Designing code analyses for large software systems (DECA)

3 CP, 2 SWS

When? Wednesday on 9:50-11:30
Where? Room Berlin/B 0.03 in the ground floor of the new building of the Fraunhofer SIT (Rheinstraße 75)

NOTE: Starting Wed, Oct. 29 we will have to change to a new time and place:
Building S1/03, room 221, every Wednesday at 11:40-13:20

Our apologies for any inconvenience caused.

Exam: March 10, 2014, 16:00, S101/A1 (Audimax) This will be a 90 minutes closed-book exam. Dictionaries are allowed but no other aids. The exam will be in English, but answers in German will be permitted.

The topic of this lecture is the automated (static) code analysis of large software systems, particularly with respect to security properties. We will be treating important scientific problems in the area (partially solved, partially open), and will discuss different conceptual frameworks that can be used to design and implement automated code analyses. We will be paying particular attention to flow- and context sensitive analyses, as well as pointer analyses.

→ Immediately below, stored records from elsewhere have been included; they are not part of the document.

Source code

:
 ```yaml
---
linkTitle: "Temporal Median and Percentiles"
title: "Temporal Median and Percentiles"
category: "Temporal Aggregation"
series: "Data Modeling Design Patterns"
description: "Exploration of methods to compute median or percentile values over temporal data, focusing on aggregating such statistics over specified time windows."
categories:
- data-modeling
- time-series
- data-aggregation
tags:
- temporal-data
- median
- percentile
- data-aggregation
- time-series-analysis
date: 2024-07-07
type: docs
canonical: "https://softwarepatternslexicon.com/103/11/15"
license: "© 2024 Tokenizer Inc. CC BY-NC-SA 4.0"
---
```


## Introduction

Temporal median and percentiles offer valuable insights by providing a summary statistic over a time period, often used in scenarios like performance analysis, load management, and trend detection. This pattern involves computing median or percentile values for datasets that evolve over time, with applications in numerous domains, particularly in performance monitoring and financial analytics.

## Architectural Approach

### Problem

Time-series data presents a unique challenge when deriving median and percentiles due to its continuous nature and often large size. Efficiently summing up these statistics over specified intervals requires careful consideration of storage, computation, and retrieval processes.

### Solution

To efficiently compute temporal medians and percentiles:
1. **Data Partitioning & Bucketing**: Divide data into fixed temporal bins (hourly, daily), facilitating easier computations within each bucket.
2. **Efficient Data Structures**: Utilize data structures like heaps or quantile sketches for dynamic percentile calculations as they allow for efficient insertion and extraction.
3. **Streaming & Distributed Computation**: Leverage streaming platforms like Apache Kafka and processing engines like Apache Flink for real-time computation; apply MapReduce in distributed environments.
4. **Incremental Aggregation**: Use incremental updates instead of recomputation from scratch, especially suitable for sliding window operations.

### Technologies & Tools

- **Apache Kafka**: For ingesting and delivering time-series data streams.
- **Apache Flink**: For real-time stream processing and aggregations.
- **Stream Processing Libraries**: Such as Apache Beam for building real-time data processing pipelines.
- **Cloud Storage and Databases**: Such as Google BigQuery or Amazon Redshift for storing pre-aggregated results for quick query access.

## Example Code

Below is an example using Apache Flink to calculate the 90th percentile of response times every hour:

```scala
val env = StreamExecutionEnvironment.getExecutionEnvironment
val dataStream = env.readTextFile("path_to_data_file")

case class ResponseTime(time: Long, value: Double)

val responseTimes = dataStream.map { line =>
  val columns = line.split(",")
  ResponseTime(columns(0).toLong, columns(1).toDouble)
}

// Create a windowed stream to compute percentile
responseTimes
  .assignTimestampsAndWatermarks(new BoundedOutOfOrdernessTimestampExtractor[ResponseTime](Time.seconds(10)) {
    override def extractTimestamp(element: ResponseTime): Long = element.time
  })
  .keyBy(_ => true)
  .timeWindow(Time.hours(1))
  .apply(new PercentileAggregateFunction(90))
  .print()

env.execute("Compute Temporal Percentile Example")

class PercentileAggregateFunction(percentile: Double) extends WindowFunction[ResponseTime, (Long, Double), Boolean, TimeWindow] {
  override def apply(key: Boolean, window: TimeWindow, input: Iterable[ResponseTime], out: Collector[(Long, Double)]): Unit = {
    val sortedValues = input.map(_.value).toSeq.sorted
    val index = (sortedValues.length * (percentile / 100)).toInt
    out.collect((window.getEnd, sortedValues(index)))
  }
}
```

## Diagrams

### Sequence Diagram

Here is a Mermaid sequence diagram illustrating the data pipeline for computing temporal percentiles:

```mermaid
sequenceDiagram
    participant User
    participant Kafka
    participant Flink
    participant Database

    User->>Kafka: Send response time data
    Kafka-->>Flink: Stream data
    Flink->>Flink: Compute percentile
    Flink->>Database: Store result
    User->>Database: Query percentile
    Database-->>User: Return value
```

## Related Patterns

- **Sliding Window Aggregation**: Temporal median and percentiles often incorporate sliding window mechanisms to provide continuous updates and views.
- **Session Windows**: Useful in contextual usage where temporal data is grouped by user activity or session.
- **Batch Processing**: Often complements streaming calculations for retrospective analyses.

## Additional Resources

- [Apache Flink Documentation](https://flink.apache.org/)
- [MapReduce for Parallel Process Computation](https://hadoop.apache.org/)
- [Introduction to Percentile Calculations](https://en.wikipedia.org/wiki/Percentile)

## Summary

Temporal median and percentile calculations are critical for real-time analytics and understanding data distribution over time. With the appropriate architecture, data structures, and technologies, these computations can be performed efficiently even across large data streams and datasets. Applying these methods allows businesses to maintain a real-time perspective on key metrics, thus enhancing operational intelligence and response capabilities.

NOTE: This lecture is the successor of the lecture ACA which was held in winter 2013/14. There is one significant difference between DECA and ACA: In ACA, the biweekly exercises were of a practical nature, where students learned how to implement program analyses as well. With DECA, the exercise sheets are now more theoretical and can be answered on paper. The practical exercises now instead happen within the lab ICA. If you choose to attend DECA, then we highly recommend choosing ICA as well!

Asking questions

If you have questions regarding the lecture, please use the Forum kindly provided by the Fachschaft. We will be monitoring the forum regularly.

SVN: Slides and other material, submission of coursework

All course material will be distributed through SVN. This is the URL for the SVN:

https://repository.st.informatik.tu-darmstadt.de/sse/deca/2014/

Exercise sheets and bonus system

There is a bonus system that allows you to improve your final grade by up to 1.0 points, depending on how well you succeed in the exercises.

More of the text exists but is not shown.